_What is needed_.
Output every entry below word for word, without its pictures.

╭─ Provided data

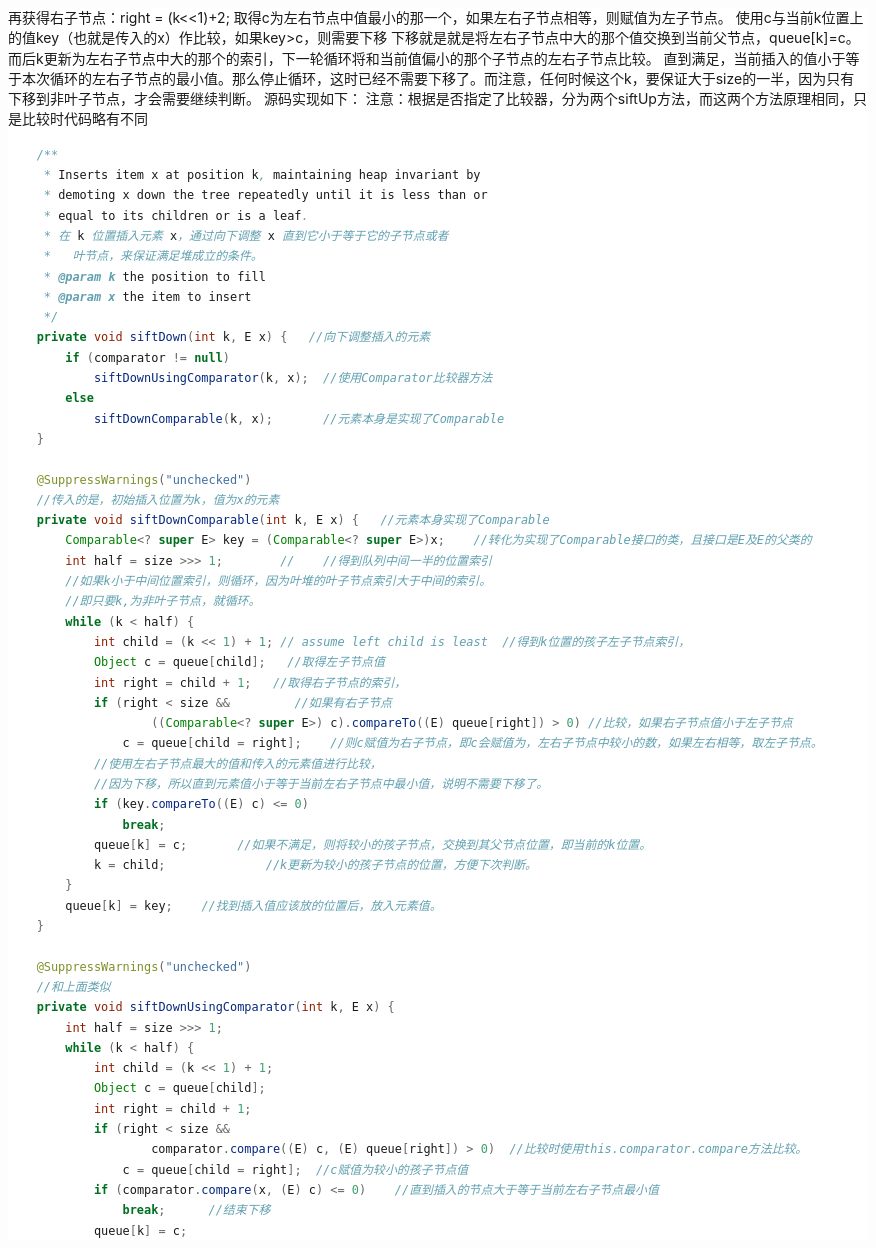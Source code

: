 再获得右子节点：right = (k<<1)+2;
取得c为左右节点中值最小的那一个，如果左右子节点相等，则赋值为左子节点。
使用c与当前k位置上的值key（也就是传入的x）作比较，如果key>c，则需要下移
下移就是就是将左右子节点中大的那个值交换到当前父节点，queue[k]=c。
而后k更新为左右子节点中大的那个的索引，下一轮循环将和当前值偏小的那个子节点的左右子节点比较。
直到满足，当前插入的值小于等于本次循环的左右子节点的最小值。那么停止循环，这时已经不需要下移了。而注意，任何时候这个k，要保证大于size的一半，因为只有下移到非叶子节点，才会需要继续判断。
源码实现如下：
注意：根据是否指定了比较器，分为两个siftUp方法，而这两个方法原理相同，只是比较时代码略有不同
```java
    /**
     * Inserts item x at position k, maintaining heap invariant by
     * demoting x down the tree repeatedly until it is less than or
     * equal to its children or is a leaf.
     * 在 k 位置插入元素 x，通过向下调整 x 直到它小于等于它的子节点或者
     *   叶节点，来保证满足堆成立的条件。
     * @param k the position to fill
     * @param x the item to insert
     */
    private void siftDown(int k, E x) {   //向下调整插入的元素
        if (comparator != null)
            siftDownUsingComparator(k, x);  //使用Comparator比较器方法
        else
            siftDownComparable(k, x);       //元素本身是实现了Comparable
    }

    @SuppressWarnings("unchecked")
    //传入的是，初始插入位置为k，值为x的元素
    private void siftDownComparable(int k, E x) {   //元素本身实现了Comparable
        Comparable<? super E> key = (Comparable<? super E>)x;    //转化为实现了Comparable接口的类，且接口是E及E的父类的
        int half = size >>> 1;        //    //得到队列中间一半的位置索引
        //如果k小于中间位置索引，则循环，因为叶堆的叶子节点索引大于中间的索引。
        //即只要k,为非叶子节点，就循环。
        while (k < half) {
            int child = (k << 1) + 1; // assume left child is least  //得到k位置的孩子左子节点索引，
            Object c = queue[child];   //取得左子节点值
            int right = child + 1;   //取得右子节点的索引，
            if (right < size &&         //如果有右子节点
                    ((Comparable<? super E>) c).compareTo((E) queue[right]) > 0) //比较，如果右子节点值小于左子节点
                c = queue[child = right];    //则c赋值为右子节点，即c会赋值为，左右子节点中较小的数，如果左右相等，取左子节点。
            //使用左右子节点最大的值和传入的元素值进行比较，
            //因为下移，所以直到元素值小于等于当前左右子节点中最小值，说明不需要下移了。
            if (key.compareTo((E) c) <= 0)
                break;
            queue[k] = c;       //如果不满足，则将较小的孩子节点，交换到其父节点位置，即当前的k位置。
            k = child;              //k更新为较小的孩子节点的位置，方便下次判断。
        }
        queue[k] = key;    //找到插入值应该放的位置后，放入元素值。
    }

    @SuppressWarnings("unchecked")
    //和上面类似
    private void siftDownUsingComparator(int k, E x) {
        int half = size >>> 1;
        while (k < half) {
            int child = (k << 1) + 1;
            Object c = queue[child];
            int right = child + 1;
            if (right < size &&
                    comparator.compare((E) c, (E) queue[right]) > 0)  //比较时使用this.comparator.compare方法比较。
                c = queue[child = right];  //c赋值为较小的孩子节点值
            if (comparator.compare(x, (E) c) <= 0)    //直到插入的节点大于等于当前左右子节点最小值
                break;      //结束下移
            queue[k] = c;
```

╰─

_Solution to this problem_.
Source code

: 再获得右子节点：right = (k<<1)+2;
取得c为左右节点中值最小的那一个，如果左右子节点相等，则赋值为左子节点。
使用c与当前k位置上的值key（也就是传入的x）作比较，如果key>c，则需要下移
下移就是就是将左右子节点中大的那个值交换到当前父节点，queue[k]=c。
而后k更新为左右子节点中大的那个的索引，下一轮循环将和当前值偏小的那个子节点的左右子节点比较。
直到满足，当前插入的值小于等于本次循环的左右子节点的最小值。那么停止循环，这时已经不需要下移了。而注意，任何时候这个k，要保证大于size的一半，因为只有下移到非叶子节点，才会需要继续判断。
源码实现如下：
注意：根据是否指定了比较器，分为两个siftUp方法，而这两个方法原理相同，只是比较时代码略有不同
```java
    /**
     * Inserts item x at position k, maintaining heap invariant by
     * demoting x down the tree repeatedly until it is less than or
     * equal to its children or is a leaf.
     * 在 k 位置插入元素 x，通过向下调整 x 直到它小于等于它的子节点或者
     *   叶节点，来保证满足堆成立的条件。
     * @param k the position to fill
     * @param x the item to insert
     */
    private void siftDown(int k, E x) {   //向下调整插入的元素
        if (comparator != null)
            siftDownUsingComparator(k, x);  //使用Comparator比较器方法
        else
            siftDownComparable(k, x);       //元素本身是实现了Comparable
    }

    @SuppressWarnings("unchecked")
    //传入的是，初始插入位置为k，值为x的元素
    private void siftDownComparable(int k, E x) {   //元素本身实现了Comparable
        Comparable<? super E> key = (Comparable<? super E>)x;    //转化为实现了Comparable接口的类，且接口是E及E的父类的
        int half = size >>> 1;        //    //得到队列中间一半的位置索引
        //如果k小于中间位置索引，则循环，因为叶堆的叶子节点索引大于中间的索引。
        //即只要k,为非叶子节点，就循环。
        while (k < half) {
            int child = (k << 1) + 1; // assume left child is least  //得到k位置的孩子左子节点索引，
            Object c = queue[child];   //取得左子节点值
            int right = child + 1;   //取得右子节点的索引，
            if (right < size &&         //如果有右子节点
                    ((Comparable<? super E>) c).compareTo((E) queue[right]) > 0) //比较，如果右子节点值小于左子节点
                c = queue[child = right];    //则c赋值为右子节点，即c会赋值为，左右子节点中较小的数，如果左右相等，取左子节点。
            //使用左右子节点最大的值和传入的元素值进行比较，
            //因为下移，所以直到元素值小于等于当前左右子节点中最小值，说明不需要下移了。
            if (key.compareTo((E) c) <= 0)
                break;
            queue[k] = c;       //如果不满足，则将较小的孩子节点，交换到其父节点位置，即当前的k位置。
            k = child;              //k更新为较小的孩子节点的位置，方便下次判断。
        }
        queue[k] = key;    //找到插入值应该放的位置后，放入元素值。
    }

    @SuppressWarnings("unchecked")
    //和上面类似
    private void siftDownUsingComparator(int k, E x) {
        int half = size >>> 1;
        while (k < half) {
            int child = (k << 1) + 1;
            Object c = queue[child];
            int right = child + 1;
            if (right < size &&
                    comparator.compare((E) c, (E) queue[right]) > 0)  //比较时使用this.comparator.compare方法比较。
                c = queue[child = right];  //c赋值为较小的孩子节点值
            if (comparator.compare(x, (E) c) <= 0)    //直到插入的节点大于等于当前左右子节点最小值
                break;      //结束下移
            queue[k] = c;
```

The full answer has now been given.